Write out every line exactly, from the start of the records below to the line with "(o *EpisodeBaseExternalUrls) HasSpotify()", and stop there. Don't write out the pictures.
*** Opening Extracted information ***
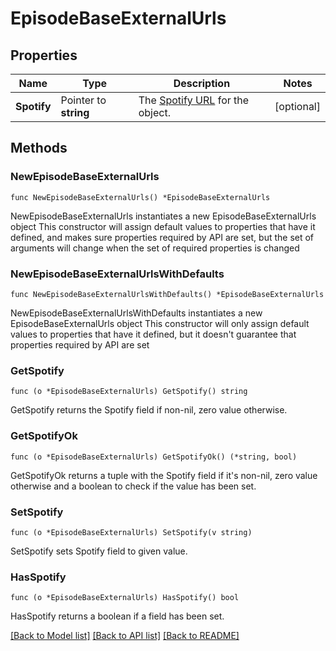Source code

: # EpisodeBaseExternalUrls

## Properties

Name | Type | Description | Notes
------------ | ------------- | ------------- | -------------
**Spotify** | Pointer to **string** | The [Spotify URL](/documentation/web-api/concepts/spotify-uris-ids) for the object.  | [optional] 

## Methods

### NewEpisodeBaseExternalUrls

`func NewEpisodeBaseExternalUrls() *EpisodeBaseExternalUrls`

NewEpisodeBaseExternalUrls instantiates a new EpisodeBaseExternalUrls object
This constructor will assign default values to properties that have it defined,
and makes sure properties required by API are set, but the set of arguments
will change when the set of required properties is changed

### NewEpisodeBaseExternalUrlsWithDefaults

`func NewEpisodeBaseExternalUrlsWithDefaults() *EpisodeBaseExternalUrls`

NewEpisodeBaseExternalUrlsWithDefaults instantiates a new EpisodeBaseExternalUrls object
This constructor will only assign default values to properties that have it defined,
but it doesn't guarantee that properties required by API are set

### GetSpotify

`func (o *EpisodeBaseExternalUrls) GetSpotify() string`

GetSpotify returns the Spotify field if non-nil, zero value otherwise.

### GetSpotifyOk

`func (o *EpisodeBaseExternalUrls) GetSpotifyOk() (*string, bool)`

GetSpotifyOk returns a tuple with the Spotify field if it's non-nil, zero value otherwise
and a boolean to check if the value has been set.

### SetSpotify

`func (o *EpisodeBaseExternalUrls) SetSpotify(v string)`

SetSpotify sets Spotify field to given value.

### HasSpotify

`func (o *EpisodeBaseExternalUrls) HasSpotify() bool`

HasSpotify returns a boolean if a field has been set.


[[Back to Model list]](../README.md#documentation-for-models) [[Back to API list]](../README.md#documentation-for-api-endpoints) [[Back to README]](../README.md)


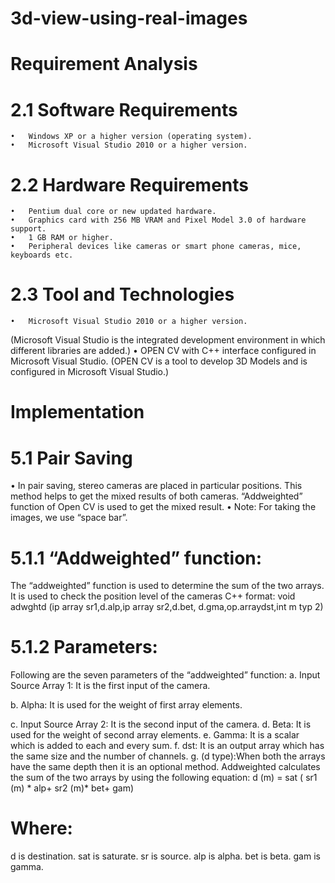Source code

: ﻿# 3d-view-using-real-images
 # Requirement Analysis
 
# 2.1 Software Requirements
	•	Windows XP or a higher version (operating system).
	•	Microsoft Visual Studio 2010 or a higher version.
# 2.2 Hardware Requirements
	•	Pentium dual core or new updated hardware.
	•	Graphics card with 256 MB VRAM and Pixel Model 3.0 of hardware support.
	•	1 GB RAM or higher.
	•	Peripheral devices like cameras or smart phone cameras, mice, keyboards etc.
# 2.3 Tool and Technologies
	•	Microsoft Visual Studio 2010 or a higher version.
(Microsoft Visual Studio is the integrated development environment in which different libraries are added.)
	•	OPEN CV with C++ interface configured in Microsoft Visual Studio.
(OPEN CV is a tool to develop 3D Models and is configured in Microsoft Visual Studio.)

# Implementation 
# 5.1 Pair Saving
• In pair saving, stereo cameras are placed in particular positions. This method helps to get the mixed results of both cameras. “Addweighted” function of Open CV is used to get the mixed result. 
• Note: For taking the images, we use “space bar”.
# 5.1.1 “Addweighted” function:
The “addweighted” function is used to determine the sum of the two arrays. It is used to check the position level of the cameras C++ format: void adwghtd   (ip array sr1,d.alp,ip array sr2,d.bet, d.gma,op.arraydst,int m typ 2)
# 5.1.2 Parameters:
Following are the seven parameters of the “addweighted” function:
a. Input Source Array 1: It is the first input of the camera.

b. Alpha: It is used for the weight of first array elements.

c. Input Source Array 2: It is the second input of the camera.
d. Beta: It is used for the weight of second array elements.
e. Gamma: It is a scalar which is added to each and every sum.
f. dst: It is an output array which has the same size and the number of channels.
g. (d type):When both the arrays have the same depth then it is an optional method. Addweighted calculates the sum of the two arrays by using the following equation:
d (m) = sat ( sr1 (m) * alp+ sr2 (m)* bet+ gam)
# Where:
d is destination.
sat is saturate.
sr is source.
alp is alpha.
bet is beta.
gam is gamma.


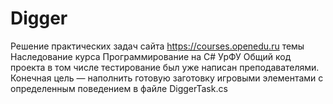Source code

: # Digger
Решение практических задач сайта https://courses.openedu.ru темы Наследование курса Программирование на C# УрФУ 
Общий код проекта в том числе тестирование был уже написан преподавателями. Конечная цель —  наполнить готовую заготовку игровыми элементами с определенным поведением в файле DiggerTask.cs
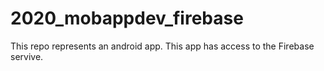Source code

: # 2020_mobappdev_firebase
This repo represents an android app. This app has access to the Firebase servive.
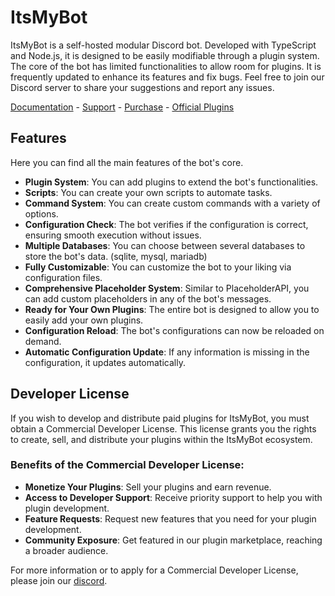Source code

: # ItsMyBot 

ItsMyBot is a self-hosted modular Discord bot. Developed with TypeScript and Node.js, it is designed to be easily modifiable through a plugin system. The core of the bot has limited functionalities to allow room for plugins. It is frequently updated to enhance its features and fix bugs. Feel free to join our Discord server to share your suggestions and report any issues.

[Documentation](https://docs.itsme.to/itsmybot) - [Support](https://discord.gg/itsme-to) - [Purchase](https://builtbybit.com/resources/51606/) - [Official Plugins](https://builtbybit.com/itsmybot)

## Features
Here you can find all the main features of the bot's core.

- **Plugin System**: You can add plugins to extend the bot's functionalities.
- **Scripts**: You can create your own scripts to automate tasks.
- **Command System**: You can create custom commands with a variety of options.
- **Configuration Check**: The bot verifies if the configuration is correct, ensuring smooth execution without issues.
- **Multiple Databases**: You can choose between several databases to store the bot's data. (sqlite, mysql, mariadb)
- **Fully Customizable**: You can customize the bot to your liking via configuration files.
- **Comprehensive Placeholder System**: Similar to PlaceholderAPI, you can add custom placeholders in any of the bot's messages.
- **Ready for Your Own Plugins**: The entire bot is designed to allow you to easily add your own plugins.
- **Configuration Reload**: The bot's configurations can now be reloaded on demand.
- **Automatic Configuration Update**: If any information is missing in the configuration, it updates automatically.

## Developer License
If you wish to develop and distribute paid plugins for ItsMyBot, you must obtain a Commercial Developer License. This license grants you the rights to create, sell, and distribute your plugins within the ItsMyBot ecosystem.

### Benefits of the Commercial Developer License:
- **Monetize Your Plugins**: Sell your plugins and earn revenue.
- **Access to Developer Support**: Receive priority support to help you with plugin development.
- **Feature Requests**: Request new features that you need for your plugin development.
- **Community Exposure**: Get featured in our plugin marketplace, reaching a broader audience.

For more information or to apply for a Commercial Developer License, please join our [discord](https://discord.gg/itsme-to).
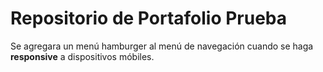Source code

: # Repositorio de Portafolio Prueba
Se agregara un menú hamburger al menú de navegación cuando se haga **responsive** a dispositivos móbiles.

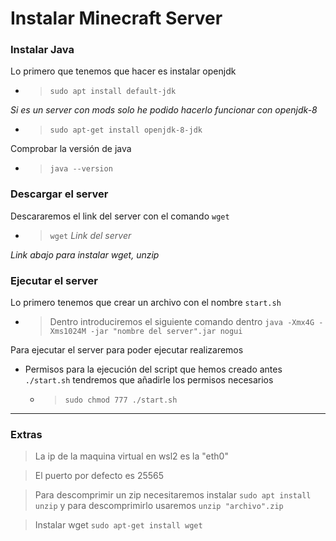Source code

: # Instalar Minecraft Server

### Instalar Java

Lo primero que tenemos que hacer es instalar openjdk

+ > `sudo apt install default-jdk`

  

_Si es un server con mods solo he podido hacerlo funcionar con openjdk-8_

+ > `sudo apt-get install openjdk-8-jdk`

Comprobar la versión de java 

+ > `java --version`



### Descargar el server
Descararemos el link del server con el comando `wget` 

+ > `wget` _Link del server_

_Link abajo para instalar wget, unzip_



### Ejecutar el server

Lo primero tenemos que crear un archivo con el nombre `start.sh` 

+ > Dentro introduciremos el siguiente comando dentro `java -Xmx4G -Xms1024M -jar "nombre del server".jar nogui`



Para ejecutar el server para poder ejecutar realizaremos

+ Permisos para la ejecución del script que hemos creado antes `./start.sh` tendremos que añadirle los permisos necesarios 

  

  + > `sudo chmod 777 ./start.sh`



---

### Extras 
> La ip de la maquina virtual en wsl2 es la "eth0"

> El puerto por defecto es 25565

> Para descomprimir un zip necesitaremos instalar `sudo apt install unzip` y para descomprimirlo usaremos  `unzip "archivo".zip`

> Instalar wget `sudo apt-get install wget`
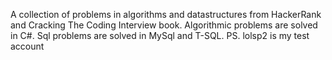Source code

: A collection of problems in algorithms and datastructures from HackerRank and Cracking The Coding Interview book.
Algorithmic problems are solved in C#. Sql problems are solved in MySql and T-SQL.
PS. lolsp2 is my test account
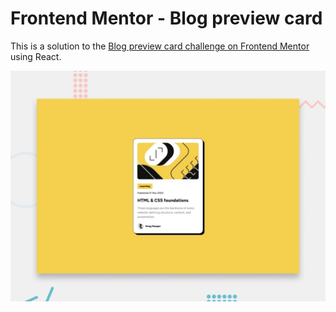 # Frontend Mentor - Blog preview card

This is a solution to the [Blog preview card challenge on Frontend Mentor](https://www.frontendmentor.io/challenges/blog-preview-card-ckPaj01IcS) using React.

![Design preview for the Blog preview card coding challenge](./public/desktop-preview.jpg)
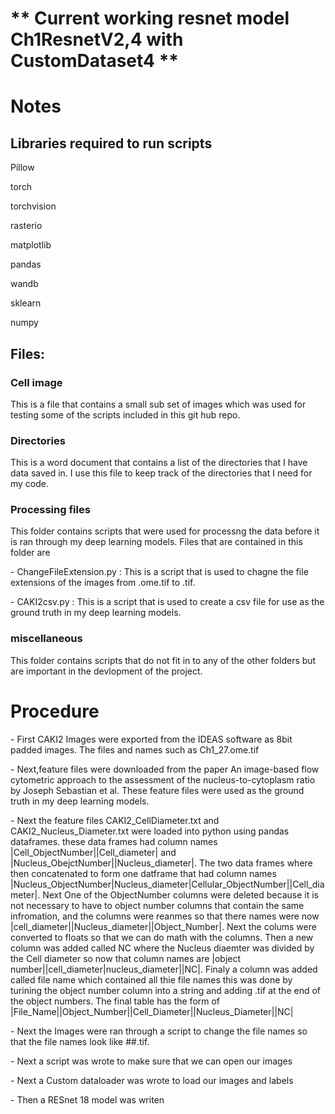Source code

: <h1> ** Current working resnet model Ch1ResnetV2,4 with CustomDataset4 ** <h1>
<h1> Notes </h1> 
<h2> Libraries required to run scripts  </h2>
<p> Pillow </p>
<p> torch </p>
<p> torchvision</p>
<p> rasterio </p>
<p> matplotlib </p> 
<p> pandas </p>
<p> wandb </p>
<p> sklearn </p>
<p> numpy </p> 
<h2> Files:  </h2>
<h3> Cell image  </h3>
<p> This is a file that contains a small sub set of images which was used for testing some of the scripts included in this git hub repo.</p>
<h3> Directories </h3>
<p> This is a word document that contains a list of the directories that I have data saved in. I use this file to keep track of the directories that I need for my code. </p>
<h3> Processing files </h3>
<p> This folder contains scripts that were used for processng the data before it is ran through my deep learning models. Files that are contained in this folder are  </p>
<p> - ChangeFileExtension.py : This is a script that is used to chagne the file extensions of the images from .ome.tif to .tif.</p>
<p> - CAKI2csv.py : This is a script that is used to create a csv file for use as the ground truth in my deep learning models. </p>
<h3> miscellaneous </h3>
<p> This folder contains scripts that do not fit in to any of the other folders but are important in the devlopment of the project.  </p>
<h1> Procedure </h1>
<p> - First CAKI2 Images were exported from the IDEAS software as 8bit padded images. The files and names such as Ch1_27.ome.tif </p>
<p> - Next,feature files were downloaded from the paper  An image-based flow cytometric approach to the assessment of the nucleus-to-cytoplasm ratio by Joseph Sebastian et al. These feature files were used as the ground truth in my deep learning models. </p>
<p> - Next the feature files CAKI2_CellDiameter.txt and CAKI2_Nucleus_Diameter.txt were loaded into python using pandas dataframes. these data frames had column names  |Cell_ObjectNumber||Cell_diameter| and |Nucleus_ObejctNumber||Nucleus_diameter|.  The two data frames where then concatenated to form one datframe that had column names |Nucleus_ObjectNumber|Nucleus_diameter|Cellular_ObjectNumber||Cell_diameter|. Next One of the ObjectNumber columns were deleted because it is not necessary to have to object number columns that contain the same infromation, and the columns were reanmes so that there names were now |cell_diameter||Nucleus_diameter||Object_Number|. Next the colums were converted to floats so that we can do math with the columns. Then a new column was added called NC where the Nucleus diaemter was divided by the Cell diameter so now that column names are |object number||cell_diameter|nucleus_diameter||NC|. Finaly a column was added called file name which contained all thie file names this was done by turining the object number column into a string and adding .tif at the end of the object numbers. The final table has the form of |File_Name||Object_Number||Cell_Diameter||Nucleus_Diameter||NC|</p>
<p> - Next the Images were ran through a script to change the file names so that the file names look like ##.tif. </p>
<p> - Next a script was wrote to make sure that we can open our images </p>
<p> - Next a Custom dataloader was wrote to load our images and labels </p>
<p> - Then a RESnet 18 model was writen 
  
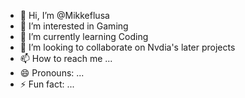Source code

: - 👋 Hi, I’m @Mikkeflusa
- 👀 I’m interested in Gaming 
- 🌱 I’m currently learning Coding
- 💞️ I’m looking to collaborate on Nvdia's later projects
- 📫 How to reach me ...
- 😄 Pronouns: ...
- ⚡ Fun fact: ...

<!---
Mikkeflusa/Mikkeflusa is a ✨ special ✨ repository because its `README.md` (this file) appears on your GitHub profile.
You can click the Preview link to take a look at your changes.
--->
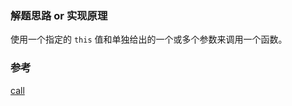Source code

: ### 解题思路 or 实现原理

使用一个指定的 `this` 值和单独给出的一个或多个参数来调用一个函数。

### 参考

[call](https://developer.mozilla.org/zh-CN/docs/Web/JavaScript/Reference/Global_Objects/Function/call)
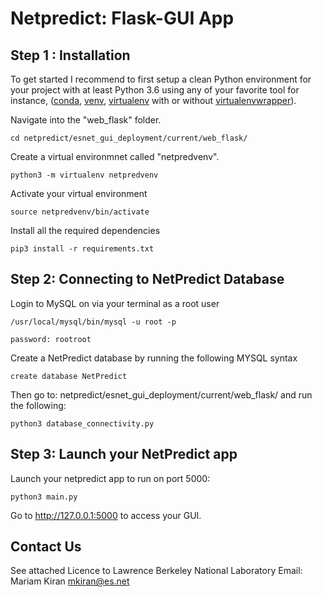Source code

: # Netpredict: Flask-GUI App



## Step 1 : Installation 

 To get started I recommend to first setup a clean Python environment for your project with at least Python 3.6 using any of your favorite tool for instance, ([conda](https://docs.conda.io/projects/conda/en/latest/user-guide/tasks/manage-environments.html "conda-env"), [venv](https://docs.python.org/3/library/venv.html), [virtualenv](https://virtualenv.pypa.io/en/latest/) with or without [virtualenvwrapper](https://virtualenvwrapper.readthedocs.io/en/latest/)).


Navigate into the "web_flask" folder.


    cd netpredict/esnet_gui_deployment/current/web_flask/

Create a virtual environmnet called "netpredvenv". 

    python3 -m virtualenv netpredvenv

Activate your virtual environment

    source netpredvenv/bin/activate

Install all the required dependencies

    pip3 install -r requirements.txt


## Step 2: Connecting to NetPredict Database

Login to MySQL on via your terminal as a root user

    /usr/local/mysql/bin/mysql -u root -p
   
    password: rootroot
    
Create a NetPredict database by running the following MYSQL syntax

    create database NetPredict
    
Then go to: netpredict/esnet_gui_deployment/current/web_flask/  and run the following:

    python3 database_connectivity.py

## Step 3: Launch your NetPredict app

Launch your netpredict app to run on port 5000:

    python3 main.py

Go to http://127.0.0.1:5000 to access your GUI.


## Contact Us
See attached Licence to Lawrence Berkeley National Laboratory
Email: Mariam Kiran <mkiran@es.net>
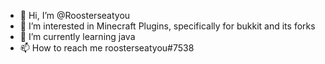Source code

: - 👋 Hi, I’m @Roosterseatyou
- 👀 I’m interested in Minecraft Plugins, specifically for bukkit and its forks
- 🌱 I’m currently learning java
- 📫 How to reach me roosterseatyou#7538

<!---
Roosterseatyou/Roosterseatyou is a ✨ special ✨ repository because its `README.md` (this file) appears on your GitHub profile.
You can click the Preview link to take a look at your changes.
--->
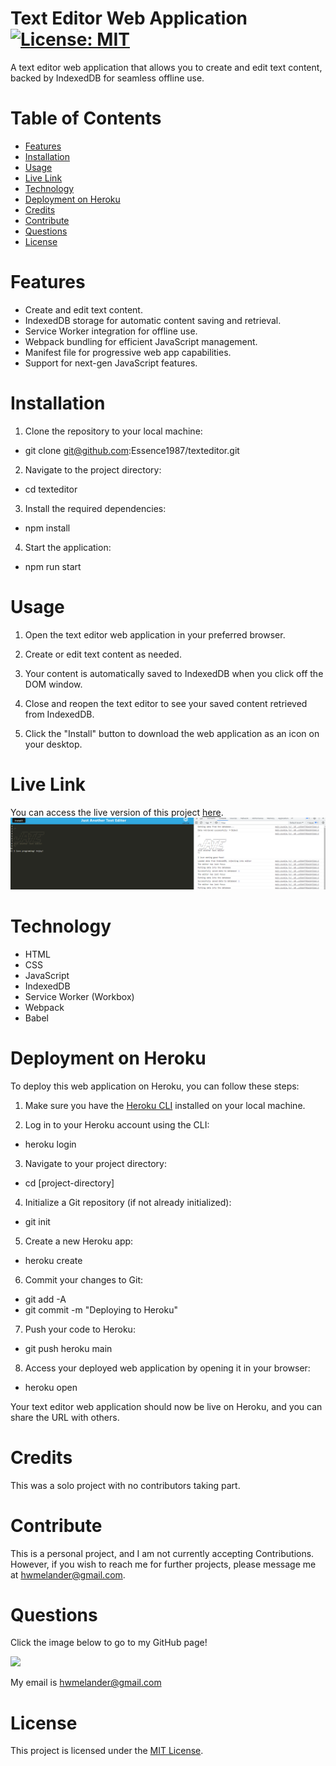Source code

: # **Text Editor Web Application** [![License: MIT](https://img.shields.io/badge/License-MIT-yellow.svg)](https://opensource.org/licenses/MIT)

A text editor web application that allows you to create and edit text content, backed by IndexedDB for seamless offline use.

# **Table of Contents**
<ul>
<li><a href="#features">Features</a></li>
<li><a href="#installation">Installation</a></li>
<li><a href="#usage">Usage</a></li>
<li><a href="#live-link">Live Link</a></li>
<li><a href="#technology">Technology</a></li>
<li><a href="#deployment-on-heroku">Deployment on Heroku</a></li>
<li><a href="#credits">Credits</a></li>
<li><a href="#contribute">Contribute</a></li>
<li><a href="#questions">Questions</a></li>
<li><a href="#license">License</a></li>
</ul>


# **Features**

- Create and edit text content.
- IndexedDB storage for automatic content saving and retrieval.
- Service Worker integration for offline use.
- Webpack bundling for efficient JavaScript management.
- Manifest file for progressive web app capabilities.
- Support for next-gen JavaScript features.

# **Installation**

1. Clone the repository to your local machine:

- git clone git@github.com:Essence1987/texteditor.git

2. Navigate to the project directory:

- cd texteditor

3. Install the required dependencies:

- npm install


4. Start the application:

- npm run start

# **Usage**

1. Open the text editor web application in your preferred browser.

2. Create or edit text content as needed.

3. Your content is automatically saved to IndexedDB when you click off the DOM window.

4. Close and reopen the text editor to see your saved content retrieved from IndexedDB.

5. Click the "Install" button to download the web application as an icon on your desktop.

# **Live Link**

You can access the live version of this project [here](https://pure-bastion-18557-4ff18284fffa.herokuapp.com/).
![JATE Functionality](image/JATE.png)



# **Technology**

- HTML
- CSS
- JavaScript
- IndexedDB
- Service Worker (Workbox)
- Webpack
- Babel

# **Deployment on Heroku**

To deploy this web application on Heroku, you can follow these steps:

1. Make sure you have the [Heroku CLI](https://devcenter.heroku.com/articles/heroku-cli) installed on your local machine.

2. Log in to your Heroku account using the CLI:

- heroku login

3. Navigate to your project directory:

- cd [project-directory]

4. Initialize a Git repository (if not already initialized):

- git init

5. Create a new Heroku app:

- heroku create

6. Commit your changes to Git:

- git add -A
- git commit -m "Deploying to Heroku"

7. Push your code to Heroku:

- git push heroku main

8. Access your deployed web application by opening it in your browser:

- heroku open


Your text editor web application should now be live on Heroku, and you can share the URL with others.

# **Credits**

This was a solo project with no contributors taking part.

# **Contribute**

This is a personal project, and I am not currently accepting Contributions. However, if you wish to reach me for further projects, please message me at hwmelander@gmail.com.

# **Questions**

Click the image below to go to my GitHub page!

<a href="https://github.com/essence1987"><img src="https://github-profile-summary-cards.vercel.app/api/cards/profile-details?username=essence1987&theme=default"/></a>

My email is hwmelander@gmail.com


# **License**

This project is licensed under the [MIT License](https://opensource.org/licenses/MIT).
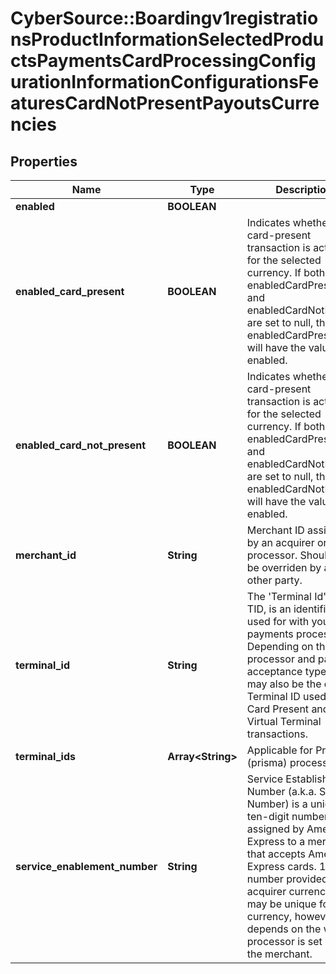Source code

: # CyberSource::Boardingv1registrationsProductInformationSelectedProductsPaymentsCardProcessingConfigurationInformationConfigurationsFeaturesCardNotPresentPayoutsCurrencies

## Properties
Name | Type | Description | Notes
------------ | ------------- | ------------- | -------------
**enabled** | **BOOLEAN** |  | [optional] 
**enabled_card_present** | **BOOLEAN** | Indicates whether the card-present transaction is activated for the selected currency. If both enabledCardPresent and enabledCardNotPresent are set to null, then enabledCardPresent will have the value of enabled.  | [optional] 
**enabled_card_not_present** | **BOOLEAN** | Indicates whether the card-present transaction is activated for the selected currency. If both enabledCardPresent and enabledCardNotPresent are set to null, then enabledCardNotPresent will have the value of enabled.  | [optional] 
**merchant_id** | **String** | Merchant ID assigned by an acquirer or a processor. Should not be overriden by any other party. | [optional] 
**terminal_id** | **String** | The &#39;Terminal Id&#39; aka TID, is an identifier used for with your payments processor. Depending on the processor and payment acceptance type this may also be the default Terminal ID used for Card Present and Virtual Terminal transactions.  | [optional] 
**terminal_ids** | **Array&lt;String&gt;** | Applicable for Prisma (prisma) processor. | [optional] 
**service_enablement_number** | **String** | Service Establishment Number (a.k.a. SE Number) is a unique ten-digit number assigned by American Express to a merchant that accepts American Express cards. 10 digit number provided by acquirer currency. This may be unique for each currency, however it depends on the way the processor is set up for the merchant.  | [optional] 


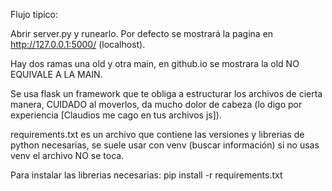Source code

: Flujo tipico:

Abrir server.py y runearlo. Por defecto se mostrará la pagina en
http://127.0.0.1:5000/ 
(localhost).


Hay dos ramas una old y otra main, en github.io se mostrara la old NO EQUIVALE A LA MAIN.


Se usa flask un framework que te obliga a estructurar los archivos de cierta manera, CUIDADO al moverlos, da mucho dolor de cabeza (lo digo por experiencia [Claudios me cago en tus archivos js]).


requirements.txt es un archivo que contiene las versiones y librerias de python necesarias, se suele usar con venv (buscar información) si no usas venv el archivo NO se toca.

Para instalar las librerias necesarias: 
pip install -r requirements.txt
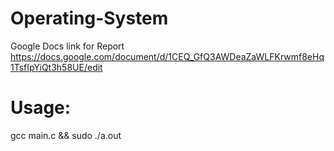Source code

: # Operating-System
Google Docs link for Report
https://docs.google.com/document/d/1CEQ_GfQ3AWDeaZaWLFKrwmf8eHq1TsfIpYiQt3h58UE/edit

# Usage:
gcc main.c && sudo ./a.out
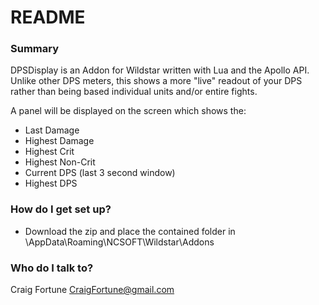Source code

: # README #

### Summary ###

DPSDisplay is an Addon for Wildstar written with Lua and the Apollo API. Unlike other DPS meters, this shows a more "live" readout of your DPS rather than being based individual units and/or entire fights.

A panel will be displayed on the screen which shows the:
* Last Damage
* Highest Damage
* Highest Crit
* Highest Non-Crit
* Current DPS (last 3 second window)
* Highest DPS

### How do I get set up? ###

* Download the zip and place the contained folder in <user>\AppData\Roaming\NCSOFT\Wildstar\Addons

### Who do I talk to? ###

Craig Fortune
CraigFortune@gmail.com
*** Closing Extracted information ***
Written reply:
Source code

: # EpisodeBaseExternalUrls

## Properties

Name | Type | Description | Notes
------------ | ------------- | ------------- | -------------
**Spotify** | Pointer to **string** | The [Spotify URL](/documentation/web-api/concepts/spotify-uris-ids) for the object.  | [optional] 

## Methods

### NewEpisodeBaseExternalUrls

`func NewEpisodeBaseExternalUrls() *EpisodeBaseExternalUrls`

NewEpisodeBaseExternalUrls instantiates a new EpisodeBaseExternalUrls object
This constructor will assign default values to properties that have it defined,
and makes sure properties required by API are set, but the set of arguments
will change when the set of required properties is changed

### NewEpisodeBaseExternalUrlsWithDefaults

`func NewEpisodeBaseExternalUrlsWithDefaults() *EpisodeBaseExternalUrls`

NewEpisodeBaseExternalUrlsWithDefaults instantiates a new EpisodeBaseExternalUrls object
This constructor will only assign default values to properties that have it defined,
but it doesn't guarantee that properties required by API are set

### GetSpotify

`func (o *EpisodeBaseExternalUrls) GetSpotify() string`

GetSpotify returns the Spotify field if non-nil, zero value otherwise.

### GetSpotifyOk

`func (o *EpisodeBaseExternalUrls) GetSpotifyOk() (*string, bool)`

GetSpotifyOk returns a tuple with the Spotify field if it's non-nil, zero value otherwise
and a boolean to check if the value has been set.

### SetSpotify

`func (o *EpisodeBaseExternalUrls) SetSpotify(v string)`

SetSpotify sets Spotify field to given value.

### HasSpotify

`func (o *EpisodeBaseExternalUrls) HasSpotify() bool`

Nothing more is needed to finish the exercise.